PROVIDED RECORDS -
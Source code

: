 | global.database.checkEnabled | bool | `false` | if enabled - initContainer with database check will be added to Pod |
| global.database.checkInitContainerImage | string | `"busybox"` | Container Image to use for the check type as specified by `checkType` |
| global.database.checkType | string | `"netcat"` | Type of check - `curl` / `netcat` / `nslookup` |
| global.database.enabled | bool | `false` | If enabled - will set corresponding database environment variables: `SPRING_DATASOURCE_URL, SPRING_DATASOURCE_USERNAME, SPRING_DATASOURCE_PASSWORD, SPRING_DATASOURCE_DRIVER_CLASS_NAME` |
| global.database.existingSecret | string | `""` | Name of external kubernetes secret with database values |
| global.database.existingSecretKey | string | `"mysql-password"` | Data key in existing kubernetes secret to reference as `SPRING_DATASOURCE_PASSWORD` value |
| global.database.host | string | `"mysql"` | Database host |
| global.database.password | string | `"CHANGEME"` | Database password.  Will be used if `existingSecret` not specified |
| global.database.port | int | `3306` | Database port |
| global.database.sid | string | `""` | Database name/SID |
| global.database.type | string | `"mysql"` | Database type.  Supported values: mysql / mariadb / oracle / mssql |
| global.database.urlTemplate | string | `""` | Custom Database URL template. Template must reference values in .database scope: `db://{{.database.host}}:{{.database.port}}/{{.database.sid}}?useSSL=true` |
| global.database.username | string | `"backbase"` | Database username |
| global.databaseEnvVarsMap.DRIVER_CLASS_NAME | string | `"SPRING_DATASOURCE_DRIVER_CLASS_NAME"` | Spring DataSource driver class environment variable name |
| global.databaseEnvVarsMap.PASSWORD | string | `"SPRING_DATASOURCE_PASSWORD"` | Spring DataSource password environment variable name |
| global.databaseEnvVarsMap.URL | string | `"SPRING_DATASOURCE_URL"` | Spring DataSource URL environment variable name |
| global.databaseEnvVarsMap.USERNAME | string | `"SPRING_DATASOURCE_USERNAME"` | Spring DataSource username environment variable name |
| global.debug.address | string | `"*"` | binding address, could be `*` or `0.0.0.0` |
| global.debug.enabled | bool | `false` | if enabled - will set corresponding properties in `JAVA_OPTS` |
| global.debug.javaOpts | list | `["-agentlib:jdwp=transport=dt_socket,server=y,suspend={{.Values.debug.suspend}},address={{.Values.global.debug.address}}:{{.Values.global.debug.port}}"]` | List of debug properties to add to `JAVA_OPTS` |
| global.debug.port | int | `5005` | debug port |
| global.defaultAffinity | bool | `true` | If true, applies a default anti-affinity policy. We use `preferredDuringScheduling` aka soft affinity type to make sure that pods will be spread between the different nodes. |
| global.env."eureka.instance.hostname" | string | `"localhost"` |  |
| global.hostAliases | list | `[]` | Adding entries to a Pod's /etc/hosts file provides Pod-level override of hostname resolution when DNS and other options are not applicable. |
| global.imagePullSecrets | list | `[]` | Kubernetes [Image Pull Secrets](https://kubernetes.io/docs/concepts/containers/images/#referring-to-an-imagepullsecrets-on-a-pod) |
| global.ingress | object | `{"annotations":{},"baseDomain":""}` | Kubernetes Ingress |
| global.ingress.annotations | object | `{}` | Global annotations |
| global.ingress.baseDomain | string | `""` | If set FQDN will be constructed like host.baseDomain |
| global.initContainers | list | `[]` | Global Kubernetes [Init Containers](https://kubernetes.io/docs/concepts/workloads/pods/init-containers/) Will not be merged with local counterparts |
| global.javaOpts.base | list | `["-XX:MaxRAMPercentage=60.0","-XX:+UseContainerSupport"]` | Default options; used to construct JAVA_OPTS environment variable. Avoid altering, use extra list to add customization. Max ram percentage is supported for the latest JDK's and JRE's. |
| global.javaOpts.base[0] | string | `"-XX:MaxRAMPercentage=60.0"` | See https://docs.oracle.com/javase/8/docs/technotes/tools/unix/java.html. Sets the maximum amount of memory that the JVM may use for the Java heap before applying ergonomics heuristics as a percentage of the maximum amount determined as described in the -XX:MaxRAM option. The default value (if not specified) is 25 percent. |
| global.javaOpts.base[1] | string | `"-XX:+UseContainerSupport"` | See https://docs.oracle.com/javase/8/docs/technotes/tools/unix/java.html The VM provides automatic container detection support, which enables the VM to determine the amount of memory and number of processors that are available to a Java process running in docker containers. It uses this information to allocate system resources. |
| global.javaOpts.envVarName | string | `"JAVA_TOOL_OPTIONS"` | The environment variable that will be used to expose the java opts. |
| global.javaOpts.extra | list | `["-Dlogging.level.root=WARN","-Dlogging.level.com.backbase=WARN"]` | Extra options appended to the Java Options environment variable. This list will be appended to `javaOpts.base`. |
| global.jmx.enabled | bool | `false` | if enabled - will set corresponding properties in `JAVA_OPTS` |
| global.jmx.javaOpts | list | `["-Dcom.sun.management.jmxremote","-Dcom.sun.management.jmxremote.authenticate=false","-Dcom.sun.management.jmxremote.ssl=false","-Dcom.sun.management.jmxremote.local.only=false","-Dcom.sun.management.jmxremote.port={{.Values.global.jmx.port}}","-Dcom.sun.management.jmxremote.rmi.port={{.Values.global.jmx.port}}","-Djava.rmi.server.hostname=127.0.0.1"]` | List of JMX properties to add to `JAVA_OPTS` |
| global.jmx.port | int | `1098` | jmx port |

THE PROBLEM -
Retype exactly the lines of the data above that fall between the line with "Kubernetes Ingress |" and the line with "local counterparts |", inclusive, and add nothing.

YOUR SOLUTION -
| global.ingress | object | `{"annotations":{},"baseDomain":""}` | Kubernetes Ingress |
| global.ingress.annotations | object | `{}` | Global annotations |
| global.ingress.baseDomain | string | `""` | If set FQDN will be constructed like host.baseDomain |
| global.initContainers | list | `[]` | Global Kubernetes [Init Containers](https://kubernetes.io/docs/concepts/workloads/pods/init-containers/) Will not be merged with local counterparts |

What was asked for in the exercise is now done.